His PhD dissertation was on aerosol activation in warm clouds. At that time, aerosol-cloud studies were a sleepy corner of atmospheric sciences, says Liu, though just a few years later—with a burgeoning interest in the science of climate change—“it was a very hot topic.”
He was an Alexander von Humboldt Research Fellow in Germany from 1996 to 1997—his first travel to the West—and in 1998 was a visiting scientist at the University of Washington. After that, for two years, Liu did research in atmospheric physics at the Chinese Academy of Sciences in Beijing.
Travel to the West to pursue science was a generational dream come true, says Liu. He remembers that when China opened to the outside world, there was a fervor amongst his peers to study in the West.
Deep Dives into Modeling
The first science stop for Liu in the United States was the University of Michigan, from 2000 to 2006, where he worked with applied mathematician and aerosols researcher Joyce Penner. It was there he first dealt with earth system models.
From 2006 to 2013, Liu worked at Pacific Northwest National Laboratory (PNNL) in Richland, Washington.
“The national lab is a very good environment for people to grow,” says Liu of PNNL. “It has a very strong aerosols and clouds team—very diverse.”
At PNNL, Liu was the lead author on what he considers his most influential and memorable paper—a 2012 study in Geoscientific Model Development written with PNNL colleagues and others on representing aerosols in CAM5, the predecessor to CAM6.

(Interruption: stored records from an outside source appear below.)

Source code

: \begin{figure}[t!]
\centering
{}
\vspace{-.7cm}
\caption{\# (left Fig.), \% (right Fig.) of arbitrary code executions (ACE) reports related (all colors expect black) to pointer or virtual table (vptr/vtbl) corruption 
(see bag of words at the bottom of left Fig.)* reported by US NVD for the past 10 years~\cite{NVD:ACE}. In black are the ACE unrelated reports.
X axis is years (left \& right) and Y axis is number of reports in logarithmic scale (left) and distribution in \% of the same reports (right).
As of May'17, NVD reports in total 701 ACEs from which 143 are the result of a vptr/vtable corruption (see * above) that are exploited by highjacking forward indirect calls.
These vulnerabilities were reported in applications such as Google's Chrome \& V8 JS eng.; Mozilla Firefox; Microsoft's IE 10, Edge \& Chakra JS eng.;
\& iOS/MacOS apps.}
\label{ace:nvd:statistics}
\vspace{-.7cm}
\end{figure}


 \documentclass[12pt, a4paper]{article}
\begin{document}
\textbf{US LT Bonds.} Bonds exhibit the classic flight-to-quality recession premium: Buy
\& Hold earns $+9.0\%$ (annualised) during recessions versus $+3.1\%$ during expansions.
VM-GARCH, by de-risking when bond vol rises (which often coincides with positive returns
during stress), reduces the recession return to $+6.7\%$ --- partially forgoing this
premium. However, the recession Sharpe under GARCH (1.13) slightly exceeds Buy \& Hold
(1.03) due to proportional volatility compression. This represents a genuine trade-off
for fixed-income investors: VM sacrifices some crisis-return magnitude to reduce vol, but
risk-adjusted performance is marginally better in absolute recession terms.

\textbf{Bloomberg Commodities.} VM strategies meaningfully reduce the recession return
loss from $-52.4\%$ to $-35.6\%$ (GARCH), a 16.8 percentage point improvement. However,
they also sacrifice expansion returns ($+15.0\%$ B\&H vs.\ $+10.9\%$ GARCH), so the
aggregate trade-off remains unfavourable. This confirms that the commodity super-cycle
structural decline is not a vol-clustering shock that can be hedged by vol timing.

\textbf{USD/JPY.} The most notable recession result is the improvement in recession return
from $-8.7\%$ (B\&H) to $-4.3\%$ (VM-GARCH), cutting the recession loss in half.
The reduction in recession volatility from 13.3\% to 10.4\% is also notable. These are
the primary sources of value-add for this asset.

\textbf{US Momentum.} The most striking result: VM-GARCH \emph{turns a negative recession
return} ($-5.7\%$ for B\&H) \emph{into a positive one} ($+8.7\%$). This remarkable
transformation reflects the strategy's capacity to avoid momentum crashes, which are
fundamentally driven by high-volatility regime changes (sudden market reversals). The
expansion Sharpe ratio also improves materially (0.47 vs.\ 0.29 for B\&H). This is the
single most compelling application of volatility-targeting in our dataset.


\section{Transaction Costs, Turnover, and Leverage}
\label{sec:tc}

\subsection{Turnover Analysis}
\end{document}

“We developed an aerosols model,” he says, “and it’s highly cited.”
Liu has 170 peer-reviewed papers to his credit. From 2014 through 2018 he appeared on an annual list of highly-cited researchers published by Clarivate Analytics, and formerly assembled by Thomson-Reuters.
He calls the University of Wyoming a place that is “good for research,” though it is “a little different career path” compared to PNNL.
That’s partly because he has teaching duties now, and also because the university town of Laramie, Wyoming (population 30,000), can seem isolated. Still, says Liu of Wyoming, “I like the quiet.”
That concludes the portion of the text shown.